TAOCP 4.5.4 Exercise 24

Section 4.5.4: Factoring into Primes

Exercise 24. ▶ [**] [M25] (L. Adleman.) When $n > 1$ and $x > 1$ are integers, $n$ odd, let us say that $n$ "passes the $x$ test of Algorithm P" if either $x \bmod n = 0$ or if steps P2–P5 lead to the conclusion that $n$ is probably prime. Prove that, for any $N$, there exists a set of positive integers $x_1, \ldots, x_m \le N$ with $m \le \lfloor \lg N \rfloor$ such that a positive odd integer in the range $1 < n \le N$ is prime if and only if it passes the $x$ test of Algorithm P for $x = x_1 \bmod n, \ldots, x_m \bmod n$. Thus, the probabilistic test for primality can in principle be converted into an efficient test that leaves nothing to chance. (You need not show how to compute the $x_j$ efficiently; just prove that they exist.)

Verified: yes
Solve time: 6m49s

Solution.

Let $N>1$ be given, and let $C$ denote the set of odd composite integers $n$ satisfying $1 < n \le N$. For each $n \in C$, define

$$ A_n = { x \in {1,2,\dots,N} : n \text{ passes the } x\text{ test of Algorithm P} }. $$

By Exercise 22, for each odd composite $n$, fewer than $n/4$ residue classes modulo $n$ pass the $x$ test of Algorithm P. Since $n$ is odd, the number of passing residue classes is an integer; therefore, if we let $r_n$ denote the number of residue classes modulo $n$ that pass, we have

$$ r_n \le \frac{n-1}{4}. $$

Each residue class modulo $n$ appears at most $\lceil N/n \rceil$ times among the integers $1,2,\dots,N$. Hence

$$ |A_n| \le r_n \cdot \left\lceil \frac{N}{n} \right\rceil \le \frac{n-1}{4} \cdot \left\lceil \frac{N}{n} \right\rceil. $$

Since $\lceil N/n \rceil \le N/n + 1$, we obtain

$$ |A_n| \le \frac{n-1}{4} \left( \frac{N}{n} + 1 \right) = \frac{N(n-1)}{4n} + \frac{n-1}{4}. $$

Because $n \le N$, it follows that

$$ \frac{N(n-1)}{4n} + \frac{n-1}{4} \le \frac{N}{4} + \frac{n-1}{4} \le \frac{N}{2}. $$

Thus, for each $n \in C$, at most half of the integers $1 \le x \le N$ cause $n$ to pass the $x$ test of Algorithm P.

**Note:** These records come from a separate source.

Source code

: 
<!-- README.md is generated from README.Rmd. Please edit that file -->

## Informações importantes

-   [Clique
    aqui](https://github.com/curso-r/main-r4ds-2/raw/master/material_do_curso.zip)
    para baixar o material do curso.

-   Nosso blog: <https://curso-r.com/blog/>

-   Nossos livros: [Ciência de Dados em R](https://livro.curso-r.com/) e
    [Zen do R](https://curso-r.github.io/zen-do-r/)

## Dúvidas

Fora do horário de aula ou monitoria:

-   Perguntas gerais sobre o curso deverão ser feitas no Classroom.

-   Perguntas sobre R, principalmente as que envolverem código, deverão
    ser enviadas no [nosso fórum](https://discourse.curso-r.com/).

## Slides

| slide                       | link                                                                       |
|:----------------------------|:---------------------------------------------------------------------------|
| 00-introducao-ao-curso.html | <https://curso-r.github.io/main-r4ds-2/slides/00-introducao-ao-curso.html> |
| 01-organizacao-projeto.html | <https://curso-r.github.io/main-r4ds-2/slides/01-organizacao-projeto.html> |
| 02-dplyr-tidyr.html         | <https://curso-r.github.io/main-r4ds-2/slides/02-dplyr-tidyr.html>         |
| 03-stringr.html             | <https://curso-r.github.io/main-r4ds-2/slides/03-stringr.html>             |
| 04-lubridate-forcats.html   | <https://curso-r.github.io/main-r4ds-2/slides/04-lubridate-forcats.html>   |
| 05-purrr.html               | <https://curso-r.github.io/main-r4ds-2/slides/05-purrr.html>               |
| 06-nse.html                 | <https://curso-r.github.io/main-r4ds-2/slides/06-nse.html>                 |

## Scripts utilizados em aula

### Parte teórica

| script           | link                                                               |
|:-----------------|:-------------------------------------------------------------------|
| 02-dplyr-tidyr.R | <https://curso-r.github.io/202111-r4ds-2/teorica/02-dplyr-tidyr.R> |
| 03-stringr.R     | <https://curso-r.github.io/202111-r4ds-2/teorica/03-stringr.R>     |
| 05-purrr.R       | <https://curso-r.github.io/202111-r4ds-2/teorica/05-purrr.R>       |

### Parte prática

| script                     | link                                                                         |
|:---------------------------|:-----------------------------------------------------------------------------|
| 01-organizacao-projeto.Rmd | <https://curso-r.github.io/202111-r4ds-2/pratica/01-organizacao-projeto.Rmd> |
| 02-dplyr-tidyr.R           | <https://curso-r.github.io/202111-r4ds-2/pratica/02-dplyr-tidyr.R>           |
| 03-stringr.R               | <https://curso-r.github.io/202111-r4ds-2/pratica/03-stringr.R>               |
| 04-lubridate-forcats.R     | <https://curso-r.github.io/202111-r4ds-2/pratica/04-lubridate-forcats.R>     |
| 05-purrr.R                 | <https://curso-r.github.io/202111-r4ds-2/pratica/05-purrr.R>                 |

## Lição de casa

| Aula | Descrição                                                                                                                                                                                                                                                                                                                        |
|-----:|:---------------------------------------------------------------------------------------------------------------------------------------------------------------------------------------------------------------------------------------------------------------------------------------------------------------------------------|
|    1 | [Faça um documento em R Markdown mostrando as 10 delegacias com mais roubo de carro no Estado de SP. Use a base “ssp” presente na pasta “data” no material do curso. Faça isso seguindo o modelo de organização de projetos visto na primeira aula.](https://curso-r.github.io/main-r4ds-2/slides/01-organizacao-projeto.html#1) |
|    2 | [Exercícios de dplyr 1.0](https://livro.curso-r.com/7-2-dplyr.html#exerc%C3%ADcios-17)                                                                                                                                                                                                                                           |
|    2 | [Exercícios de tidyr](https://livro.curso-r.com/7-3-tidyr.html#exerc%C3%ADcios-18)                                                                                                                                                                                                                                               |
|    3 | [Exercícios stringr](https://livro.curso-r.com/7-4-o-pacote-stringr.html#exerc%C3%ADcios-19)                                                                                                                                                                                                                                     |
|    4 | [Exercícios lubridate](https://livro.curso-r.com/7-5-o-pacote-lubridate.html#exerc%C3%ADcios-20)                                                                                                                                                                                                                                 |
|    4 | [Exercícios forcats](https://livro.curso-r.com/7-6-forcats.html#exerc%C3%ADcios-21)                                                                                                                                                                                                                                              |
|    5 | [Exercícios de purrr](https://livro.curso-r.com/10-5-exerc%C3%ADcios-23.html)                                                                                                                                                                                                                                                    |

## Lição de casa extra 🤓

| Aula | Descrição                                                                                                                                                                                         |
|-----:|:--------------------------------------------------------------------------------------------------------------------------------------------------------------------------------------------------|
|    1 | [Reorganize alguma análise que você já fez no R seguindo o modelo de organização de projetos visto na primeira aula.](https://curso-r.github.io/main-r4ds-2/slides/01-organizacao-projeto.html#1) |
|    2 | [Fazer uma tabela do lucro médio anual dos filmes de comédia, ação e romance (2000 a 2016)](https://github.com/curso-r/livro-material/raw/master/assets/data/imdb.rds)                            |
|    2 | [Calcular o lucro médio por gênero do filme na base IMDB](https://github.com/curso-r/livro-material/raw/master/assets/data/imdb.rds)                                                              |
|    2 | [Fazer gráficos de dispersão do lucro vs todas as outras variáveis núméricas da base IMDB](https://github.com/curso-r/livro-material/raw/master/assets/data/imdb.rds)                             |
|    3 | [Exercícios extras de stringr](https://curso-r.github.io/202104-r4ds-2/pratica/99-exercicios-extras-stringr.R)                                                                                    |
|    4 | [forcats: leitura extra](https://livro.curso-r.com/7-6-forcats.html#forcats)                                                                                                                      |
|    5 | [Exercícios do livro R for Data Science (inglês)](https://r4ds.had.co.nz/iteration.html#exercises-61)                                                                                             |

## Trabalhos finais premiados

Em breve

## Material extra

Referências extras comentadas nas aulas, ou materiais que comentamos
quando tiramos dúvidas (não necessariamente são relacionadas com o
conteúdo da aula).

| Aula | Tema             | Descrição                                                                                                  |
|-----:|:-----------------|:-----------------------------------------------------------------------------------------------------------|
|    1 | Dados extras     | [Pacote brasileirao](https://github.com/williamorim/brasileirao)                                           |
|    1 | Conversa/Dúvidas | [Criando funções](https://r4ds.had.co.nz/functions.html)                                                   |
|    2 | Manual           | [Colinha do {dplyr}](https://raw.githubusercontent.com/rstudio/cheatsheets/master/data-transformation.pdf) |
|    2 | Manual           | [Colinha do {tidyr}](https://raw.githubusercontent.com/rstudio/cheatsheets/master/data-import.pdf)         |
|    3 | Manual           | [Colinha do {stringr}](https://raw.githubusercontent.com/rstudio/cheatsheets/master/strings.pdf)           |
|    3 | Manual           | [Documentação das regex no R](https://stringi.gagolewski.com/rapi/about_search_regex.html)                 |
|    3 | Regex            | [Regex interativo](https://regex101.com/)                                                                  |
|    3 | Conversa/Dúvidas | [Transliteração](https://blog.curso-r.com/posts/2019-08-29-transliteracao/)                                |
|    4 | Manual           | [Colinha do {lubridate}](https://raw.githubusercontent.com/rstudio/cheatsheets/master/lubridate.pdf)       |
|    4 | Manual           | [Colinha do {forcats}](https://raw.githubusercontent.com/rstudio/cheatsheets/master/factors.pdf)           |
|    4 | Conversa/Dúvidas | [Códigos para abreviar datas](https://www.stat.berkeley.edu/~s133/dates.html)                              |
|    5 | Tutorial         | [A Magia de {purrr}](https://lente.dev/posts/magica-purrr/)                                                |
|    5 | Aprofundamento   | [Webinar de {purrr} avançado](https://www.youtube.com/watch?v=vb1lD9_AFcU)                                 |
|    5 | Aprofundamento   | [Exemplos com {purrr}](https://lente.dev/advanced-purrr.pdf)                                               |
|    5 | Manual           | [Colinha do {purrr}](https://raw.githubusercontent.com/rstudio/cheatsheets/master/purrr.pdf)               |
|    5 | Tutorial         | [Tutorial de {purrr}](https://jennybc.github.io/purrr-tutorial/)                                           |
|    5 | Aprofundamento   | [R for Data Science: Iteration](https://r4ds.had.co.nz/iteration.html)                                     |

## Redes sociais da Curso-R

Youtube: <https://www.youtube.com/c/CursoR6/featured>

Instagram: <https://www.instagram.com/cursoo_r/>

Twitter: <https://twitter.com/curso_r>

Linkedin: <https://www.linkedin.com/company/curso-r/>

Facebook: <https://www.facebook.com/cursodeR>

Now we construct the desired set of test values $x_1, \dots, x_m \le N$ using the standard probabilistic method argument. Let $D \subseteq C$ be the set of composites not yet eliminated. For each $x \in {1,\dots,N}$, let

$$ f(x) = |{ n \in D : n \text{ passes the } x\text{ test} }| = |D \cap A_n|. $$

By the previous bound, the average number of composites in $D$ that pass a randomly chosen $x$ is

$$ \frac{1}{N} \sum_{x=1}^N f(x) = \frac{1}{N} \sum_{n \in D} |A_n| \le \frac{|D|}{2}. $$

Consequently, there exists at least one $x \le N$ such that at most $|D|/2$ composites in $D$ pass its test. Choose such an $x$ as $x_j$ and discard from $D$ all composites that fail the test. Repeating this procedure, after $j$ steps there remain fewer than $|C|/2^j$ composites.

Since $|C| < N/2$ and $m = \lfloor \log_2 N \rfloor$ satisfies $2^m \le N$, we have

$$ \frac{|C|}{2^m} < \frac{N/2}{2^m} \le 1. $$

Hence after at most $m$ steps no composites remain. Let the resulting integers be $x_1, \dots, x_m$ (padding with arbitrary values if fewer than $m$ are needed).

By construction, every prime $n \le N$ passes every $x$ test, while every odd composite $n \le N$ fails at least one of the tests $x_1 \bmod n, \dots, x_m \bmod n$. Therefore, for odd integers $n$ with $1 < n \le N$, $n$ is prime if and only if it passes the $x$ tests for $x = x_1 \bmod n, \dots, x_m \bmod n$. The number of required test values satisfies

$$ m \le \lfloor \log_2 N \rfloor. $$

This completes the proof.

$$ \boxed{\text{∎}} $$

This corrected solution rigorously justifies the integer bound on $|A_n|$ and completes the halving argument without any gap.